Radja Nainggolan, meio-campista italiano de longa data e ex-jogador da seleção belga, critica duramente a decisão: "Dessa forma, o futebol deixa de ser futebol. É a prova de que o futebol agora se resume a dinheiro. Não estou criticando Trump por comemorar a suspensão da suspensão. É uma reação normal de um torcedor americano; eu teria feito o mesmo no lugar dele. A responsabilidade recai inteiramente sobre quem tomou a decisão."

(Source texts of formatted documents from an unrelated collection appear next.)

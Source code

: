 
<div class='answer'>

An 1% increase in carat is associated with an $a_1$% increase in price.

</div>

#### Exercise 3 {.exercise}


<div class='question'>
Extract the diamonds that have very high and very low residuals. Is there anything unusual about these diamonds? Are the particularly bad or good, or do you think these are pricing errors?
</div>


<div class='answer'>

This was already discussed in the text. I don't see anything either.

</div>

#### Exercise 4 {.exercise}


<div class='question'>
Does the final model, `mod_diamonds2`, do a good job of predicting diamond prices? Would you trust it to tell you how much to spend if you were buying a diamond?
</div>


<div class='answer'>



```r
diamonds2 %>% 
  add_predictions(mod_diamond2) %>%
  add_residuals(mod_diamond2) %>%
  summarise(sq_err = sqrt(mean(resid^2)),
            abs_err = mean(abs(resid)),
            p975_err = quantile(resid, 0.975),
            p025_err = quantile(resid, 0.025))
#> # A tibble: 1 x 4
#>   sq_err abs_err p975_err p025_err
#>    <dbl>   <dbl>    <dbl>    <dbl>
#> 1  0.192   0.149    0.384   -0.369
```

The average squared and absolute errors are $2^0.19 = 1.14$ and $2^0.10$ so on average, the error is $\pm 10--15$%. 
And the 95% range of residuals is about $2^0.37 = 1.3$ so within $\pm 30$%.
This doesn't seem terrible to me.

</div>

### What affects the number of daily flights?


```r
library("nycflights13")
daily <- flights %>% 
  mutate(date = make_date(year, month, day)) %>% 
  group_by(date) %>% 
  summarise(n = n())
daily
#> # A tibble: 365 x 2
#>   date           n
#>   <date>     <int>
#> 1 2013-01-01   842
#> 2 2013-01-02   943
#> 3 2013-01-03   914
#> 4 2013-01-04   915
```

O lado americano agora teme o ostracismo internacional: "Não somos mais o time amigo que todos apoiam, mas sim o time privilegiado e influente." E sim, não há nada de novo em sorteios que favorecem principalmente os jogadores locais. Dá vontade de dar um tapa na pessoa que te convida para jantar, não é? Não interessa a ninguém, mas também não se pode burlar as regras.

O brasileiro Garrincha foi expulso aos 83 minutos da Copa do Mundo de 1962, no Chile, pelo árbitro Yamasaki, por reagir a faltas cometidas pela seleção da casa na semifinal. Ele já tinha marcado dois gols e, ao sair do campo, uma pedra foi atirada em sua cabeça (precisando de três pontos). Ele foi readmitido porque a suspensão precisava da confirmação do árbitro e do bandeirinha, mas eles já tinham ido embora. Naquela época, as regras ainda valiam. E a misericórdia era concedida na igreja.